= HOW TO COMPLETE THIS TASK =
Omit the images. Copy each entry word for word.

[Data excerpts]
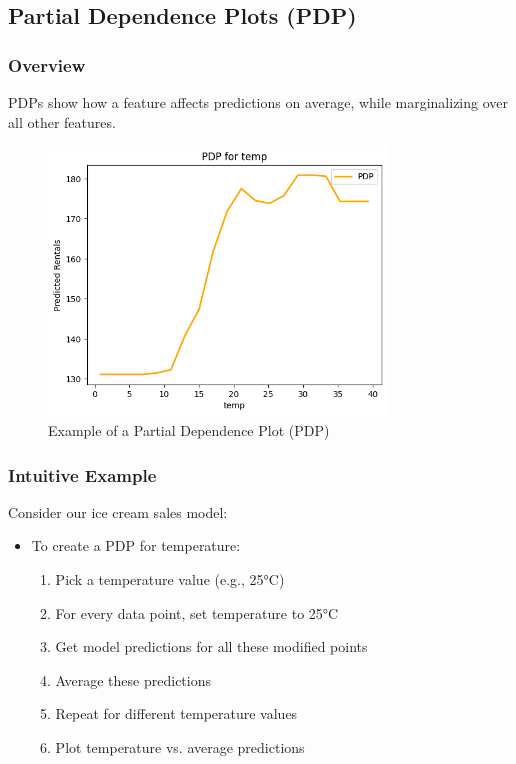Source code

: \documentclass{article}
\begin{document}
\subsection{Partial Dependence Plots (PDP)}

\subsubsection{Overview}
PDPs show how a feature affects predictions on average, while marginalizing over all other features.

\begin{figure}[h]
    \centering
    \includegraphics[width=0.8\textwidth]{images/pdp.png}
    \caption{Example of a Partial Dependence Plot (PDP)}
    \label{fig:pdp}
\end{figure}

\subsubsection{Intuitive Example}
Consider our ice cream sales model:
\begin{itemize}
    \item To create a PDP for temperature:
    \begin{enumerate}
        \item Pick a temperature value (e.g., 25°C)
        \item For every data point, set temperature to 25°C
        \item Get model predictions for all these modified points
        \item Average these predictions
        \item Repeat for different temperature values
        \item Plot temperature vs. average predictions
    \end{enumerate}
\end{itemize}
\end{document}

= ANSWER TO THE EXERCISE =
Source code

: \documentclass{article}
\begin{document}
\subsection{Partial Dependence Plots (PDP)}

\subsubsection{Overview}
PDPs show how a feature affects predictions on average, while marginalizing over all other features.

\begin{figure}[h]
    \centering
    \includegraphics[width=0.8\textwidth]{images/pdp.png}
    \caption{Example of a Partial Dependence Plot (PDP)}
    \label{fig:pdp}
\end{figure}

\subsubsection{Intuitive Example}
Consider our ice cream sales model:
\begin{itemize}
    \item To create a PDP for temperature:
    \begin{enumerate}
        \item Pick a temperature value (e.g., 25°C)
        \item For every data point, set temperature to 25°C
        \item Get model predictions for all these modified points
        \item Average these predictions
        \item Repeat for different temperature values
        \item Plot temperature vs. average predictions
    \end{enumerate}
\end{itemize}
\end{document}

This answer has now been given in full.